Eppure, de Martino fu uno degli
intellettuali più animati da spirito innovatore e da molteplici e
feconde curiosità del ventennio postbellico 1945-1965, che resta a
tutt’oggi il periodo più vivace della cultura italiana contemporanea. E,
per la verità, di spirito innovativo egli aveva già dato prova da prima
della guerra. Era maturato nell’ambiente intorno a Benedetto Croce, e
ne rimase impregnato poi per sempre.
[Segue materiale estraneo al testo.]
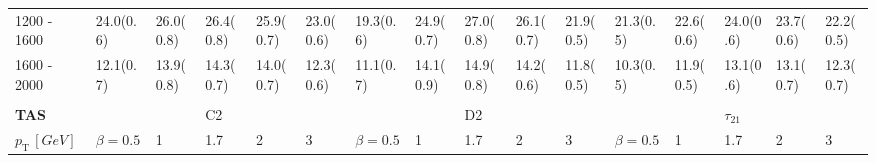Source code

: \begin{table}
{\begin{tabular}{llllllllllllllll}
\multicolumn{1}{l||}{1200 - 1600}    & \multicolumn{1}{l|}{24.0(0.6)}        & \multicolumn{1}{l|}{26.0(0.8)} & \multicolumn{1}{l|}{26.4(0.8)} 		& \multicolumn{1}{l|}{25.9(0.7)} & \multicolumn{1}{l||}{23.0(0.6)} 		& \multicolumn{1}{l|}{19.3(0.6)}        & \multicolumn{1}{l|}{24.9(0.7)} & \multicolumn{1}{l|}{27.0(0.8)} 		& \multicolumn{1}{l|}{26.1(0.7)} 						& \multicolumn{1}{l||}{21.9(0.5)} & \multicolumn{1}{l|}{21.3(0.5)}        & \multicolumn{1}{l|}{22.6(0.6)} & \multicolumn{1}{l|}{24.0(0.6)} & \multicolumn{1}{l|}{23.7(0.6)} & \multicolumn{1}{l|}{22.2(0.5)} \\
\multicolumn{1}{l||}{1600 - 2000}    & \multicolumn{1}{l|}{12.1(0.7)}        & \multicolumn{1}{l|}{13.9(0.8)} & \multicolumn{1}{l|}{14.3(0.7)}  	& \multicolumn{1}{l|}{14.0(0.7)} & \multicolumn{1}{l||}{12.3(0.6)} 		& \multicolumn{1}{l|}{11.1(0.7)}        & \multicolumn{1}{l|}{14.1(0.9)} & \multicolumn{1}{l|}{14.9(0.8)} 		& \multicolumn{1}{l|}{14.2(0.6)} 						& \multicolumn{1}{l||}{11.8(0.5)} & \multicolumn{1}{l|}{10.3(0.5)}        & \multicolumn{1}{l|}{11.9(0.5)} & \multicolumn{1}{l|}{13.1(0.6)} & \multicolumn{1}{l|}{13.1(0.7)} & \multicolumn{1}{l|}{12.3(0.7)} \\ \hline
                                    &                                  &                           &                           &                	           &                           &                                  &                           &                           &                           &                           &                                  &                           &                           &                           &                           \\
\multicolumn{1}{l||}{\textbf{TAS}}            &                                  &                           & C2                        &                           & \multicolumn{1}{l|}{}     &                                  &                           & D2                        &                           & \multicolumn{1}{l|}{}     &                                  &                           & $\tau_{21}$               &                           & \multicolumn{1}{l|}{}     \\ \hline
\multicolumn{1}{l||}{$p_{\mathrm{T}} \, [GeV]$} & \multicolumn{1}{l|}{$\beta=0.5$} & \multicolumn{1}{l|}{1}        & \multicolumn{1}{l|}{1.7}    & \multicolumn{1}{l|}{2}    & \multicolumn{1}{l||}{3}    & \multicolumn{1}{l|}{$\beta=0.5$} & \multicolumn{1}{l|}{1}    & \multicolumn{1}{l|}{1.7}  & \multicolumn{1}{l|}{2}    & \multicolumn{1}{l||}{3}    & \multicolumn{1}{l|}{$\beta=0.5$} & \multicolumn{1}{l|}{1}    & \multicolumn{1}{l|}{1.7}  & \multicolumn{1}{l|}{2}    & \multicolumn{1}{l|}{3}    \\ \hline \hline

\end{tabular}}
\end{table}
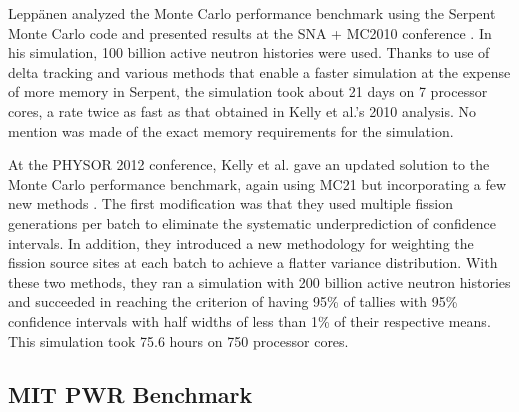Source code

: Leppänen analyzed the Monte Carlo performance benchmark using the Serpent Monte
Carlo code \cite{vtt-leppanen-2007} and presented results at the SNA + MC2010
conference \cite{sna-leppanen-2010}. In his simulation, 100 billion active
neutron histories were used. Thanks to use of delta tracking and various methods
that enable a faster simulation at the expense of more memory in Serpent, the
simulation took about 21 days on 7 processor cores, a rate twice as fast as that
obtained in Kelly et al.'s 2010 analysis. No mention was made of the exact
memory requirements for the simulation.

At the PHYSOR 2012 conference, Kelly et al. gave an updated solution to the
Monte Carlo performance benchmark, again using MC21 but incorporating a few new
methods \cite{physor-kelly-2012}. The first modification was that they used
multiple fission generations per batch to eliminate the systematic
underprediction of confidence intervals. In addition, they introduced a new
methodology for weighting the fission source sites at each batch to achieve a
flatter variance distribution. With these two methods, they ran a simulation
with 200 billion active neutron histories and succeeded in reaching the
criterion of having 95\% of tallies with 95\% confidence intervals with half
widths of less than 1\% of their respective means. This simulation took 75.6
hours on 750 processor cores.

\subsection{MIT PWR Benchmark}


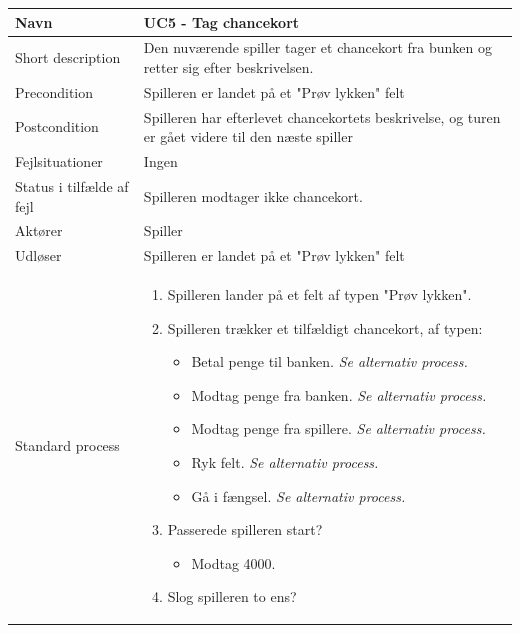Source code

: \newpage
\begin{center}
\begin{longtable}{|l|p{11cm}|}
\hline
Navn &  UC5 - Tag chancekort\\
\hline
Short description & Den nuværende spiller tager et chancekort fra bunken og retter sig efter beskrivelsen. \\
\hline
Precondition & Spilleren er landet på et "Prøv lykken" felt \\
\hline
Postcondition & Spilleren har efterlevet chancekortets beskrivelse, og turen er gået videre til den næste spiller \\
\hline
Fejlsituationer & Ingen \\
\hline
Status i tilfælde af fejl & Spilleren modtager ikke chancekort. \\
\hline
Aktører & Spiller \\
\hline
Udløser & Spilleren er landet på et "Prøv lykken" felt \\
\hline
Standard process &  
\begin{minipage}[t]{1\textwidth}
  \begin{enumerate}
      \item Spilleren lander på et felt af typen "Prøv lykken".
      \item Spilleren trækker et tilfældigt chancekort, af typen:
      \begin{itemize}
          \item Betal penge til banken.\newline
          \emph{Se alternativ process.} 
          \item Modtag penge fra banken.\newline
          \emph{Se alternativ process.}
          \item Modtag penge fra spillere.\newline
          \emph{Se alternativ process.}
          \item Ryk felt.\newline
          \emph{Se alternativ process.}
          \item Gå i fængsel.\newline
          \emph{Se alternativ process.}
      \end{itemize}
      \item Passerede spilleren start?
      \begin{itemize}
          \item Modtag 4000. 
      \end{itemize}
      \item Slog spilleren to ens?

\end{enumerate}
\end{minipage}
\end{longtable}
\end{center}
Croce voleva dire storicismo,
esclusività della considerazione storica nella visione e nella
valutazione della realtà.
De Martino, per un impulso spontaneo, si
avviò ad altro tipo di considerazione. Partendo dalla storia delle
religioni, si spostò presto nell’area delle religioni primitive,
sciamaniche, e giunse a formulare una tesi seducente sulla magia come
forma culturale dominante di tutta una lunga epoca nella storia e, in
quanto tale, matrice delle stesse categorie della razionalità umana.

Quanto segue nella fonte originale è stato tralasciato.